- Dataset content -
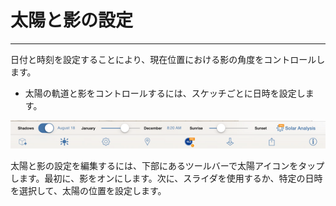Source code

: 

# 太陽と影の設定

---

日付と時刻を設定することにより、現在位置における影の角度をコントロールします。

* 太陽の軌道と影をコントロールするには、スケッチごとに日時を設定します。

![](Images/GUID-11AE3DBC-0804-4636-BF3B-1A4F2AA98A46-low.png)

太陽と影の設定を編集するには、下部にあるツールバーで太陽アイコンをタップします。最初に、影をオンにします。次に、スライダを使用するか、特定の日時を選択して、太陽の位置を設定します。

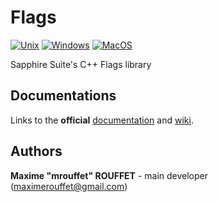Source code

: # Flags

[![Unix](https://github.com/SapphireSuite/Flags/actions/workflows/test_unix.yml/badge.svg)](https://github.com/SapphireSuite/Flags/actions/workflows/test_unix.yml)
[![Windows](https://github.com/SapphireSuite/Flags/actions/workflows/test_windows.yml/badge.svg)](https://github.com/SapphireSuite/Flags/actions/workflows/test_windows.yml)
[![MacOS](https://github.com/SapphireSuite/Flags/actions/workflows/test_macos.yml/badge.svg)](https://github.com/SapphireSuite/Flags/actions/workflows/test_macos.yml)

Sapphire Suite's C++ Flags library


## Documentations

Links to the **official** [documentation](https://SapphireSuite.github.io/Logger/) and [wiki](https://github.com/SapphireSuite/Logger/wiki).


## Authors

**Maxime "mrouffet" ROUFFET** - main developer (maximerouffet@gmail.com)
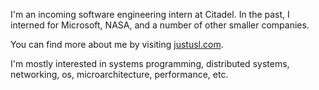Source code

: I'm an incoming software engineering intern at Citadel. In the past, I interned for Microsoft, NASA, and a number of other smaller companies. 

You can find more about me by visiting [justusl.com](https://justusl.com).

I'm mostly interested in systems programming, distributed systems, networking, os, microarchitecture, performance, etc. 

<!--
> Prometheus showed us<br>
> silicon. 
>
> It was not an obvious pain<br>
> like fire.<br>
> It was more patient.
>
> Most my life revolves<br>
> around metal rectangles<br>
> that we breathed life into.
> 
> -- <cite>some guy on instagram.</cite>
-->
<!--
I used to code and make >=1 git commit every day. <br>
Then got more busy with school and career and this makes me sad.<br>
Excited to return.-->

<!-- 
![twitter](https://preview.redd.it/i-have-a-life-v0-afsslq41x54d1.jpeg?width=1080&crop=smart&auto=webp&s=d4582decad9cc281ff941f9a519ce9f8110513ac)

-->

<!--![GitHub stats](https://github-readme-stats.vercel.app/api?username=Juicestus&show_icons=true&theme=github_dark)-->
<!--![Global](https://github-profile-summary-cards.vercel.app/api/cards/profile-details?username=juicestus&theme=github_dark)-->

<!--&nbsp;-->

<!--
I'm the programming lead at [@TexasTorque](https://github.com/texastorque).  | You can find more about me on [my website](https://justusl.com/).
:-------------------------:|:-------------------------:
<br>&nbsp; ![Top Langs](https://github-profile-summary-cards.vercel.app/api/cards/most-commit-language?username=juicestus&theme=github_dark) <br> (so embarrassing) <br>&nbsp; | <br>&nbsp; ![Top Langs](https://github-profile-summary-cards.vercel.app/api/cards/repos-per-language?username=juicestus&theme=github_dark) <br> (not that bad) <br>&nbsp;
-->

<!--
![Top Langs](https://github-profile-summary-cards.vercel.app/api/cards/most-commit-language?username=juicestus&theme=github_dark)

![Top Langs](https://github-profile-summary-cards.vercel.app/api/cards/repos-per-language?username=juicestus&theme=github_dark)-->
<!--
![Stats](https://github-profile-summary-cards.vercel.app/api/cards/stats?username=juicestus&theme=github_dark)
![Commits](https://github-profile-summary-cards.vercel.app/api/cards/productive-time?username=juicestus&theme=github_dark)
-->

<!--![Top Langs](https://github-readme-stats.vercel.app/api/top-langs/?username=juicestus&layout=compact)-->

- Instructions for the task -
Look over the entries above. Copy every line that contains the word "Langs".

- Task solution -
<br>&nbsp; ![Top Langs](https://github-profile-summary-cards.vercel.app/api/cards/most-commit-language?username=juicestus&theme=github_dark) <br> (so embarrassing) <br>&nbsp; | <br>&nbsp; ![Top Langs](https://github-profile-summary-cards.vercel.app/api/cards/repos-per-language?username=juicestus&theme=github_dark) <br> (not that bad) <br>&nbsp;
![Top Langs](https://github-profile-summary-cards.vercel.app/api/cards/most-commit-language?username=juicestus&theme=github_dark)
![Top Langs](https://github-profile-summary-cards.vercel.app/api/cards/repos-per-language?username=juicestus&theme=github_dark)-->
<!--![Top Langs](https://github-readme-stats.vercel.app/api/top-langs/?username=juicestus&layout=compact)-->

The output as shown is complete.